But what you’re saying is that, on a personal level, it’s harder to overcome class background than cultural and linguistic differences?
Yes, in my experience.
Has your international orientation made it difficult to keep in touch with your children or with friends?
Well, I remember somebody asked one of my children if it’s difficult having a strong father. And their response was: ‘Well, he is very strong, but one advantage is that he travels so much, so he comes in small doses!’
I wondered whether we could talk a little bit about the creation of PRIO. We’ve dated the origin of PRIO to 1959, the date when we, or rather you, started the department at ISF. You’ve talked about how the creation of this department was the result of your ultimatum to Rinde, that you would only be willing to come to ISF if he was willing to fund a department.
Yes, not just an individual, but a whole department.
How big was this department at that time?
It consisted of me, my wife, Ingrid, and her best friend, and wife of my best friend, Mari Holmboe Ruge, who became my assistant. She lagged a bit behind Ingrid in her education. We three were the core of the department. But we made connections with others from disciplines we wanted to bring on board. I’m thinking of Arne Martin Klausen, an anthropologist, and Sivert Langholm, a historian. So we ended up being five people. And that was the department.
Were they based at ISF already? Did you recruit them?

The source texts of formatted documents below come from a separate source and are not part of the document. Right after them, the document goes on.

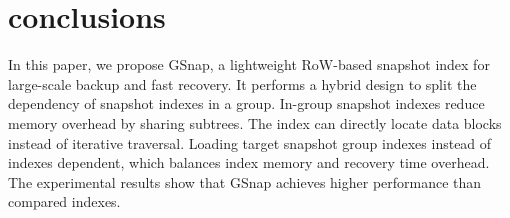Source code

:\documentclass[sigconf, nonacm]{acmart}
\begin{document}
\section{conclusions}
\label{Conclusions}
In this paper, we propose GSnap, a lightweight RoW-based snapshot index for large-scale backup and fast recovery. It performs a hybrid design to split the dependency of snapshot indexes in a group. In-group snapshot indexes reduce memory overhead by sharing subtrees. The index can directly locate data blocks instead of iterative traversal. Loading target snapshot group indexes instead of indexes dependent, which balances index memory and recovery time overhead. 
The experimental results show that GSnap achieves higher performance than
compared indexes.

\begin{acks}
\end{acks}




\end{document}
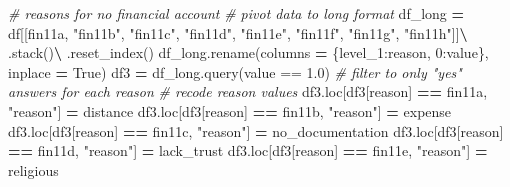 \documentclass[water,article,submit,moreauthors,pdftex]{mdpi}
\newenvironment{Shaded}{\begin{snugshade}}{\end{snugshade}}
\newcommand{\CommentTok}[1]{\textcolor[rgb]{0.56,0.35,0.01}{\textit{#1}}}
\newcommand{\DecValTok}[1]{\textcolor[rgb]{0.00,0.00,0.81}{#1}}
\newcommand{\NormalTok}[1]{#1}
\newcommand{\OperatorTok}[1]{\textcolor[rgb]{0.81,0.36,0.00}{\textbf{#1}}}
\newcommand{\StringTok}[1]{\textcolor[rgb]{0.31,0.60,0.02}{#1}}
\newcommand{\VariableTok}[1]{\textcolor[rgb]{0.00,0.00,0.00}{#1}}
\begin{document}
\begin{Shaded}
\begin{Highlighting}[]
\CommentTok{\# reasons for no financial account}
\CommentTok{\# pivot data to long format}
\NormalTok{df\_long }\OperatorTok{=}\NormalTok{ df[[}\StringTok{\textquotesingle{}fin11a\textquotesingle{}}\NormalTok{, }\StringTok{"fin11b"}\NormalTok{, }\StringTok{"fin11c"}\NormalTok{, }\StringTok{"fin11d"}\NormalTok{, }\StringTok{"fin11e"}\NormalTok{, }\StringTok{"fin11f"}\NormalTok{, }\StringTok{"fin11g"}\NormalTok{, }\StringTok{"fin11h"}\NormalTok{]]}\OperatorTok{\textbackslash{}}
\NormalTok{.stack()}\OperatorTok{\textbackslash{}}
\NormalTok{.reset\_index()}
\NormalTok{df\_long.rename(columns }\OperatorTok{=}\NormalTok{ \{}\StringTok{\textquotesingle{}level\_1\textquotesingle{}}\NormalTok{:}\StringTok{\textquotesingle{}reason\textquotesingle{}}\NormalTok{, }\DecValTok{0}\NormalTok{:}\StringTok{\textquotesingle{}value\textquotesingle{}}\NormalTok{\}, inplace }\OperatorTok{=} \VariableTok{True}\NormalTok{)}
\NormalTok{df3 }\OperatorTok{=}\NormalTok{ df\_long.query(}\StringTok{\textquotesingle{}value == 1.0\textquotesingle{}}\NormalTok{) }\CommentTok{\# filter to only "yes" answers for each reason}
\CommentTok{\# recode reason values}
\NormalTok{df3.loc[df3[}\StringTok{\textquotesingle{}reason\textquotesingle{}}\NormalTok{] }\OperatorTok{==} \StringTok{\textquotesingle{}fin11a\textquotesingle{}}\NormalTok{, }\StringTok{"reason"}\NormalTok{] }\OperatorTok{=} \StringTok{\textquotesingle{}distance\textquotesingle{}}
\NormalTok{df3.loc[df3[}\StringTok{\textquotesingle{}reason\textquotesingle{}}\NormalTok{] }\OperatorTok{==} \StringTok{\textquotesingle{}fin11b\textquotesingle{}}\NormalTok{, }\StringTok{"reason"}\NormalTok{] }\OperatorTok{=} \StringTok{\textquotesingle{}expense\textquotesingle{}}
\NormalTok{df3.loc[df3[}\StringTok{\textquotesingle{}reason\textquotesingle{}}\NormalTok{] }\OperatorTok{==} \StringTok{\textquotesingle{}fin11c\textquotesingle{}}\NormalTok{, }\StringTok{"reason"}\NormalTok{] }\OperatorTok{=} \StringTok{\textquotesingle{}no\_documentation\textquotesingle{}}
\NormalTok{df3.loc[df3[}\StringTok{\textquotesingle{}reason\textquotesingle{}}\NormalTok{] }\OperatorTok{==} \StringTok{\textquotesingle{}fin11d\textquotesingle{}}\NormalTok{, }\StringTok{"reason"}\NormalTok{] }\OperatorTok{=} \StringTok{\textquotesingle{}lack\_trust\textquotesingle{}}
\NormalTok{df3.loc[df3[}\StringTok{\textquotesingle{}reason\textquotesingle{}}\NormalTok{] }\OperatorTok{==} \StringTok{\textquotesingle{}fin11e\textquotesingle{}}\NormalTok{, }\StringTok{"reason"}\NormalTok{] }\OperatorTok{=} \StringTok{\textquotesingle{}religious\textquotesingle{}}

\end{Highlighting}
\end{Shaded}
\end{document}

Yes, they were there already. But the department got stronger and stronger as more people came on board. And, in many ways, we were more dynamic than many of the other departments. So eventually we became such a strong department that we had a basis for a discussion with Erik about maybe becoming an autonomous institute.
Were there many internal conflicts about this at the institute at that time?

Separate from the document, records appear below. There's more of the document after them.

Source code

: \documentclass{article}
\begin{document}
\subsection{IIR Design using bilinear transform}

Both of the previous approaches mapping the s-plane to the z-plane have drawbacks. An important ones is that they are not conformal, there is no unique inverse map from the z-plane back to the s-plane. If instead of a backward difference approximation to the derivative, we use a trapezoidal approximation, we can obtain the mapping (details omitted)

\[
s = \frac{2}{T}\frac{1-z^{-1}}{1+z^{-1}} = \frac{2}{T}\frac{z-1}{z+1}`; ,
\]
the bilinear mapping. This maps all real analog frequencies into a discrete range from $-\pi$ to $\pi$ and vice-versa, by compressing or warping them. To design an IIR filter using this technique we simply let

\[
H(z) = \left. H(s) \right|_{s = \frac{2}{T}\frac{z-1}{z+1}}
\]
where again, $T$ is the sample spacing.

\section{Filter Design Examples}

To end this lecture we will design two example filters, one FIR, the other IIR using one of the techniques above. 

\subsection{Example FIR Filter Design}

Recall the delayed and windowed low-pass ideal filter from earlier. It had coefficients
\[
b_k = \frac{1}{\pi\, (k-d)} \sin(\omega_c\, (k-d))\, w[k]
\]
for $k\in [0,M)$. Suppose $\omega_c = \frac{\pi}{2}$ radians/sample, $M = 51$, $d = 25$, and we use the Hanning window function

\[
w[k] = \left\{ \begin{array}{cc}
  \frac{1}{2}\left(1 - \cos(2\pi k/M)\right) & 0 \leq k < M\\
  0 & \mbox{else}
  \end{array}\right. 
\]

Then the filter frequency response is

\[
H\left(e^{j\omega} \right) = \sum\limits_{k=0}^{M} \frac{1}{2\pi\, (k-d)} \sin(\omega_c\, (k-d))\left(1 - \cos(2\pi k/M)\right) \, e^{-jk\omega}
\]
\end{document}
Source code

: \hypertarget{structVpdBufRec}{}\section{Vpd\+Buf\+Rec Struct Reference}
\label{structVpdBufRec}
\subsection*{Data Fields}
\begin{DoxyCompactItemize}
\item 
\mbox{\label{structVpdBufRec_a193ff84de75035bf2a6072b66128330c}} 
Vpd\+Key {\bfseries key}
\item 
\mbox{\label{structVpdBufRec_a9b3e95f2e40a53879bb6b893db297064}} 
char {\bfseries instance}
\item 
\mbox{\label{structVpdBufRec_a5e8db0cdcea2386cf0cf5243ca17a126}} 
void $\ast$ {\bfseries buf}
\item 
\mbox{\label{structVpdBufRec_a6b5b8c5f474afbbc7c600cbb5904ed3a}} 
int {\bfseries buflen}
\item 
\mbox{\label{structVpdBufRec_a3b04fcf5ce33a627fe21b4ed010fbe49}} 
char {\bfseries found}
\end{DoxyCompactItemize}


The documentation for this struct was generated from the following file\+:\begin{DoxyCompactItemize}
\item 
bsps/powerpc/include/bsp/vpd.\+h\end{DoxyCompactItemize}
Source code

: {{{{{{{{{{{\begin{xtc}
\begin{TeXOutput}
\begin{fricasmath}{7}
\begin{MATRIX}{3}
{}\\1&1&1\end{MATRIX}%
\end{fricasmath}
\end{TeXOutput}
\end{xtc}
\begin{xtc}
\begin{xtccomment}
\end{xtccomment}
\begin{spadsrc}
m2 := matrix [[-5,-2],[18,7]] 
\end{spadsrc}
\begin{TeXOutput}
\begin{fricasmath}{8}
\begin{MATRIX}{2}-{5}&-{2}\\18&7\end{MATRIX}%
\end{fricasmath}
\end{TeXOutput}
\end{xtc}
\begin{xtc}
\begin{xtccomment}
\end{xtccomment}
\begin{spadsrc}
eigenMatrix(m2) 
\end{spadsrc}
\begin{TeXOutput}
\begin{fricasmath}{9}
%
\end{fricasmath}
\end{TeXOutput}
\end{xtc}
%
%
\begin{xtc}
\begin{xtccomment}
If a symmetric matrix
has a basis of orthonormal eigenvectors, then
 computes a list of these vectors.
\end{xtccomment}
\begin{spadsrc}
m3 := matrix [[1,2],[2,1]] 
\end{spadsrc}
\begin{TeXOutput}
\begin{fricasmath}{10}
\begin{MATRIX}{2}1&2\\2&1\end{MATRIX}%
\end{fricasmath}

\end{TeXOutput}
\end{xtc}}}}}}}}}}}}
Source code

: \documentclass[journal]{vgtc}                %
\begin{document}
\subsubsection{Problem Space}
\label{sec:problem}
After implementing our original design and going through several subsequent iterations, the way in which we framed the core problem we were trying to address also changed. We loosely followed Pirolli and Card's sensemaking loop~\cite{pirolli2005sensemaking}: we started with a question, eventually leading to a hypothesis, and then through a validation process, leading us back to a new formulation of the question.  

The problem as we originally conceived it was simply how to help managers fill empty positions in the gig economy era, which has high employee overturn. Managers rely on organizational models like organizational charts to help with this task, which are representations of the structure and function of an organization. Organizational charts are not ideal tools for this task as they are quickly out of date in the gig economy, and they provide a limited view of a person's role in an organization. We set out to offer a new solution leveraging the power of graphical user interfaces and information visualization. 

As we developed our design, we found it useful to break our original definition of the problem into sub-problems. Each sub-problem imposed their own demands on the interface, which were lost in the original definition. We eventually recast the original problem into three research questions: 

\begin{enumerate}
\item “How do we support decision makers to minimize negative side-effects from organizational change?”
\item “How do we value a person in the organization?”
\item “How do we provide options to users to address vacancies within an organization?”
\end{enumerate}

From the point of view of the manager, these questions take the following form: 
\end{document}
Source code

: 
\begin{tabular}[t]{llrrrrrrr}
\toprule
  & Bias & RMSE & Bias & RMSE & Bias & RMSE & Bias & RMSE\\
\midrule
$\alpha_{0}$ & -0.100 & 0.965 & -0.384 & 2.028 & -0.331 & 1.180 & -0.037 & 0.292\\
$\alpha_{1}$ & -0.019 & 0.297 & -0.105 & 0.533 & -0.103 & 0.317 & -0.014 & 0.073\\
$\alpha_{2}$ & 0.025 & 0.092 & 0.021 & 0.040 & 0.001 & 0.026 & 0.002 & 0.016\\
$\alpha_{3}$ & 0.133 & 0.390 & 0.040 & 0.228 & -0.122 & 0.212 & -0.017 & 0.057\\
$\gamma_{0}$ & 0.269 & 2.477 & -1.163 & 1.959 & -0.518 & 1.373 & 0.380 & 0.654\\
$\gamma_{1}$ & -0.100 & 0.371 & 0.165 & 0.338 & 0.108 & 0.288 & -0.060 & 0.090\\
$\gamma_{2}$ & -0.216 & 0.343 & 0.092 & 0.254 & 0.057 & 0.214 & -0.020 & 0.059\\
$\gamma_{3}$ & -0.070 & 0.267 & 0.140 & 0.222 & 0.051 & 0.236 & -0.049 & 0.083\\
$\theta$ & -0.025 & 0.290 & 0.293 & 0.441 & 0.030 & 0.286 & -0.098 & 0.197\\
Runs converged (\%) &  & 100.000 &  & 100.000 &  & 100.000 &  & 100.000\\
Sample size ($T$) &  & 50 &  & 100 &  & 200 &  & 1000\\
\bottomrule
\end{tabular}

On the contrary. I think there were more than a few who were happy to see the back of us.
Because this was a milieu that must have been important, something of a flagship for ISF?
Yes, but we were so strong and dynamic, more than the others, although their work was also extremely strong, especially in industrial sociology and that sort of thing, no doubt about it. But I’m pretty sure they saw us as competitors and that people were really quite pleased to see us go. I’ve always had an innate drive for independence, and I still find it difficult having any kind of authority over me making decisions on my behalf.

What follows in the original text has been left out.